◆ TASK STATEMENT ◆
Show the lines below where "módulo" occurs.

━━━━━ RECORD EXTRACTS

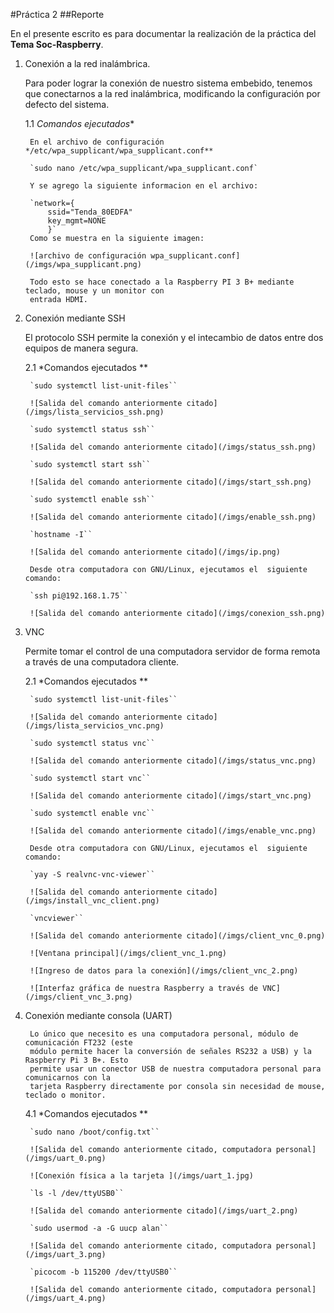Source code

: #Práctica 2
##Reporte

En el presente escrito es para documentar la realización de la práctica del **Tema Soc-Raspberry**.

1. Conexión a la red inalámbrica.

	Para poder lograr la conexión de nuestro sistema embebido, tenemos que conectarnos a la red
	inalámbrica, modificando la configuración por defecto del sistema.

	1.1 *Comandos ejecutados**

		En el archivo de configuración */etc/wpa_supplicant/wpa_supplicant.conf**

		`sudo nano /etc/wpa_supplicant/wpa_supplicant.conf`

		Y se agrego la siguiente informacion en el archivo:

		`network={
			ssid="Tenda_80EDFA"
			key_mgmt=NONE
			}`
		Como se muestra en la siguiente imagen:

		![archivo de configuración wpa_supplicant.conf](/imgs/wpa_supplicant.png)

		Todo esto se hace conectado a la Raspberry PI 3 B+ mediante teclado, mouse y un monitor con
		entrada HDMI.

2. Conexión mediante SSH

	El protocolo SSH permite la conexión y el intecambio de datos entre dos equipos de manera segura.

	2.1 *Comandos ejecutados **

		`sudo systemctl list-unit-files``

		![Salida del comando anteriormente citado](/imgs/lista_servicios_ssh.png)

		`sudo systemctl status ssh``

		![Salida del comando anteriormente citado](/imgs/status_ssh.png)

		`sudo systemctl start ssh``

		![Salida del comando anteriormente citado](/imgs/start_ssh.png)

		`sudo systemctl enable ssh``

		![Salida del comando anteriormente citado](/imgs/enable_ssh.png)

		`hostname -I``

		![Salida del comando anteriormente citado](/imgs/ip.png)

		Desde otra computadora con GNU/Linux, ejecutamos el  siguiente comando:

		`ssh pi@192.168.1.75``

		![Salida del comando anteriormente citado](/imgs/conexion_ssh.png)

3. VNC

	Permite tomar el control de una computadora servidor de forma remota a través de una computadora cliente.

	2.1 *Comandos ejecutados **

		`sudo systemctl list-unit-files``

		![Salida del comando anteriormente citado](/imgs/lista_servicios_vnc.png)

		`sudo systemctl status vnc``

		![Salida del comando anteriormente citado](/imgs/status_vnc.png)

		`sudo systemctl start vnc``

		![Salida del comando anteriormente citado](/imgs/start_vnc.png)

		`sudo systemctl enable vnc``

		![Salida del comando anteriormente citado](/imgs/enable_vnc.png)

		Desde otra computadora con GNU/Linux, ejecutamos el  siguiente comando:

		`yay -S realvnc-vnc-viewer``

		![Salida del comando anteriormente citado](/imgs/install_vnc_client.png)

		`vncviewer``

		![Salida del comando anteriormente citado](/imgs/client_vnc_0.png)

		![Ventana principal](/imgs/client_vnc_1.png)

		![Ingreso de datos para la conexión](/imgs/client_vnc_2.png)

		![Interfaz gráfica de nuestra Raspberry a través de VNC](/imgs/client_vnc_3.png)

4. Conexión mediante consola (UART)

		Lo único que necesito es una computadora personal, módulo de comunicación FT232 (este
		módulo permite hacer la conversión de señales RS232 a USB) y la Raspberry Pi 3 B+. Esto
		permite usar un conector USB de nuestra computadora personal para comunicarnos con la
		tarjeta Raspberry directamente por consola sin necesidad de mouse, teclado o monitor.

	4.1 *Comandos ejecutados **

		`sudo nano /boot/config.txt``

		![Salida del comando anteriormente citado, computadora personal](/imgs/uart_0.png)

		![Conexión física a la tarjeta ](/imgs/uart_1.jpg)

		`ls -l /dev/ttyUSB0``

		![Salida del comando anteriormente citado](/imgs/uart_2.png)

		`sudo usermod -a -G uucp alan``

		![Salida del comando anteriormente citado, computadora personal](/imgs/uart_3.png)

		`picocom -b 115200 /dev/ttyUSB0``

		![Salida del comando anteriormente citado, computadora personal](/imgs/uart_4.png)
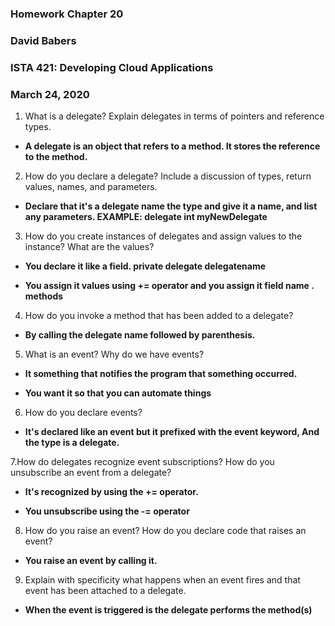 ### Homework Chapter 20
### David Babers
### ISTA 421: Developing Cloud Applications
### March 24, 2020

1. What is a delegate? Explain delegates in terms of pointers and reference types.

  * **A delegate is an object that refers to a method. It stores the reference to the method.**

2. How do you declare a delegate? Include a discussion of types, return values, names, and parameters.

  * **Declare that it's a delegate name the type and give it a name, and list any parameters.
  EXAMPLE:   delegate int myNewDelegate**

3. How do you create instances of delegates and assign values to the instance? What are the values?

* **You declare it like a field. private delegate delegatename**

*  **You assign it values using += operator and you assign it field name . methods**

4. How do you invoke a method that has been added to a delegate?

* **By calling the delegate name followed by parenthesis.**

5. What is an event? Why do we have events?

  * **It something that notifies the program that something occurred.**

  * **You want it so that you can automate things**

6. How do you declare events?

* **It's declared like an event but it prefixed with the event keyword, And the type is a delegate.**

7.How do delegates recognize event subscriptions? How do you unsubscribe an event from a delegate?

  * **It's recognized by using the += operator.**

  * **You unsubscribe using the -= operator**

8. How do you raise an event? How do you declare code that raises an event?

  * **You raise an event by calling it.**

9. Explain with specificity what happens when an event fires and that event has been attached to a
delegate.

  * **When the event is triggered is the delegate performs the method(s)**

━━━━━━━━━━

◆ SOLUTION FOR THIS EXERCISE ◆
		Lo único que necesito es una computadora personal, módulo de comunicación FT232 (este
		módulo permite hacer la conversión de señales RS232 a USB) y la Raspberry Pi 3 B+. Esto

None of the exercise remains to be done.